Document images with source code:
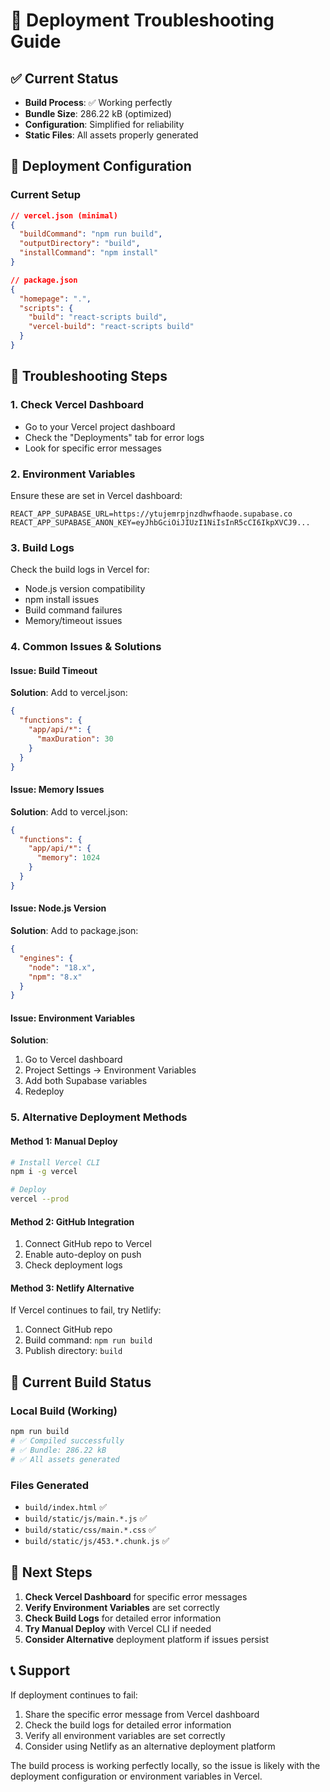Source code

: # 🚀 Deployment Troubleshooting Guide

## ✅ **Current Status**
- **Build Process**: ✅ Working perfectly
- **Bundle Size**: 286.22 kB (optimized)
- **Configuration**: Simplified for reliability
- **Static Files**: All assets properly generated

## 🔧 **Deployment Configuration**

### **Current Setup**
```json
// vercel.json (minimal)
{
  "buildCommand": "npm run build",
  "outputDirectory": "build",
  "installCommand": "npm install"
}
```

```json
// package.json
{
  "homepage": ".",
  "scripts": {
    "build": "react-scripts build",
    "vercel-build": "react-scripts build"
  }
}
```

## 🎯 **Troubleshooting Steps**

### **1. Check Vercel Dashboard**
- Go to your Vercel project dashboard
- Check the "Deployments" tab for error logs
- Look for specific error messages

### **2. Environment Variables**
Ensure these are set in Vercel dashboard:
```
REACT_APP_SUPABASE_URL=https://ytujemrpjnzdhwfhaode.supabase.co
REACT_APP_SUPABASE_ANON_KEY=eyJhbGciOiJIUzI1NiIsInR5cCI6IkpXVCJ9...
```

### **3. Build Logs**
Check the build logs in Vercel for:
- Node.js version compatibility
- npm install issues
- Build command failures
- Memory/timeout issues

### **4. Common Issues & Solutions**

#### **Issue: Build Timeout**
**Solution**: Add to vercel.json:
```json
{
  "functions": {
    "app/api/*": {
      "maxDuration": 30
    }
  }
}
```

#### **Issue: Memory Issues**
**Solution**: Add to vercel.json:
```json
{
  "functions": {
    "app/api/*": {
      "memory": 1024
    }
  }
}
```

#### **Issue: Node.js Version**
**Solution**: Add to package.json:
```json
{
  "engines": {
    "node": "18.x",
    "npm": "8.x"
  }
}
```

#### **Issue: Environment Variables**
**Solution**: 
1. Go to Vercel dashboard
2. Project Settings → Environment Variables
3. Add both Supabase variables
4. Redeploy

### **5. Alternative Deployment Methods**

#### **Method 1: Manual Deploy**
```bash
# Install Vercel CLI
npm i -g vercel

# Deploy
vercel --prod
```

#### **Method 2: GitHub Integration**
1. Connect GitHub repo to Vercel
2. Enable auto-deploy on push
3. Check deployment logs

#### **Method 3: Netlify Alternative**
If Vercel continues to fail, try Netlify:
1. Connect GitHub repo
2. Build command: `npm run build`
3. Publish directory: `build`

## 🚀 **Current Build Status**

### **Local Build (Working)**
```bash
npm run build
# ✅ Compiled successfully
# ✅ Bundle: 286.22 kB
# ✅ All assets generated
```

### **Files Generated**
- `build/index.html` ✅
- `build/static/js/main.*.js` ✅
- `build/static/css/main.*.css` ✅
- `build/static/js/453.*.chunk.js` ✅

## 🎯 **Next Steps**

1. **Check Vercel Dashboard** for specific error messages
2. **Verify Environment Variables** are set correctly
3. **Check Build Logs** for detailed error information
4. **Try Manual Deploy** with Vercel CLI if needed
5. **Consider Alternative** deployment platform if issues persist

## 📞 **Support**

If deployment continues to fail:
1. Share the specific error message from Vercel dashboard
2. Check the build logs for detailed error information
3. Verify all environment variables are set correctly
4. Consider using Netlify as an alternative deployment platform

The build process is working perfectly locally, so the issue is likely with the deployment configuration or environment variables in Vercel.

Directions for this task
Copy the records exactly; no image should appear in the result.

Solution to the problem
Source code

: # 🚀 Deployment Troubleshooting Guide

## ✅ **Current Status**
- **Build Process**: ✅ Working perfectly
- **Bundle Size**: 286.22 kB (optimized)
- **Configuration**: Simplified for reliability
- **Static Files**: All assets properly generated

## 🔧 **Deployment Configuration**

### **Current Setup**
```json
// vercel.json (minimal)
{
  "buildCommand": "npm run build",
  "outputDirectory": "build",
  "installCommand": "npm install"
}
```

```json
// package.json
{
  "homepage": ".",
  "scripts": {
    "build": "react-scripts build",
    "vercel-build": "react-scripts build"
  }
}
```

## 🎯 **Troubleshooting Steps**

### **1. Check Vercel Dashboard**
- Go to your Vercel project dashboard
- Check the "Deployments" tab for error logs
- Look for specific error messages

### **2. Environment Variables**
Ensure these are set in Vercel dashboard:
```
REACT_APP_SUPABASE_URL=https://ytujemrpjnzdhwfhaode.supabase.co
REACT_APP_SUPABASE_ANON_KEY=eyJhbGciOiJIUzI1NiIsInR5cCI6IkpXVCJ9...
```

### **3. Build Logs**
Check the build logs in Vercel for:
- Node.js version compatibility
- npm install issues
- Build command failures
- Memory/timeout issues

### **4. Common Issues & Solutions**

#### **Issue: Build Timeout**
**Solution**: Add to vercel.json:
```json
{
  "functions": {
    "app/api/*": {
      "maxDuration": 30
    }
  }
}
```

#### **Issue: Memory Issues**
**Solution**: Add to vercel.json:
```json
{
  "functions": {
    "app/api/*": {
      "memory": 1024
    }
  }
}
```

#### **Issue: Node.js Version**
**Solution**: Add to package.json:
```json
{
  "engines": {
    "node": "18.x",
    "npm": "8.x"
  }
}
```

#### **Issue: Environment Variables**
**Solution**: 
1. Go to Vercel dashboard
2. Project Settings → Environment Variables
3. Add both Supabase variables
4. Redeploy

### **5. Alternative Deployment Methods**

#### **Method 1: Manual Deploy**
```bash
# Install Vercel CLI
npm i -g vercel

# Deploy
vercel --prod
```

#### **Method 2: GitHub Integration**
1. Connect GitHub repo to Vercel
2. Enable auto-deploy on push
3. Check deployment logs

#### **Method 3: Netlify Alternative**
If Vercel continues to fail, try Netlify:
1. Connect GitHub repo
2. Build command: `npm run build`
3. Publish directory: `build`

## 🚀 **Current Build Status**

### **Local Build (Working)**
```bash
npm run build
# ✅ Compiled successfully
# ✅ Bundle: 286.22 kB
# ✅ All assets generated
```

### **Files Generated**
- `build/index.html` ✅
- `build/static/js/main.*.js` ✅
- `build/static/css/main.*.css` ✅
- `build/static/js/453.*.chunk.js` ✅

## 🎯 **Next Steps**

1. **Check Vercel Dashboard** for specific error messages
2. **Verify Environment Variables** are set correctly
3. **Check Build Logs** for detailed error information
4. **Try Manual Deploy** with Vercel CLI if needed
5. **Consider Alternative** deployment platform if issues persist

## 📞 **Support**

If deployment continues to fail:
1. Share the specific error message from Vercel dashboard
2. Check the build logs for detailed error information
3. Verify all environment variables are set correctly
4. Consider using Netlify as an alternative deployment platform

The build process is working perfectly locally, so the issue is likely with the deployment configuration or environment variables in Vercel.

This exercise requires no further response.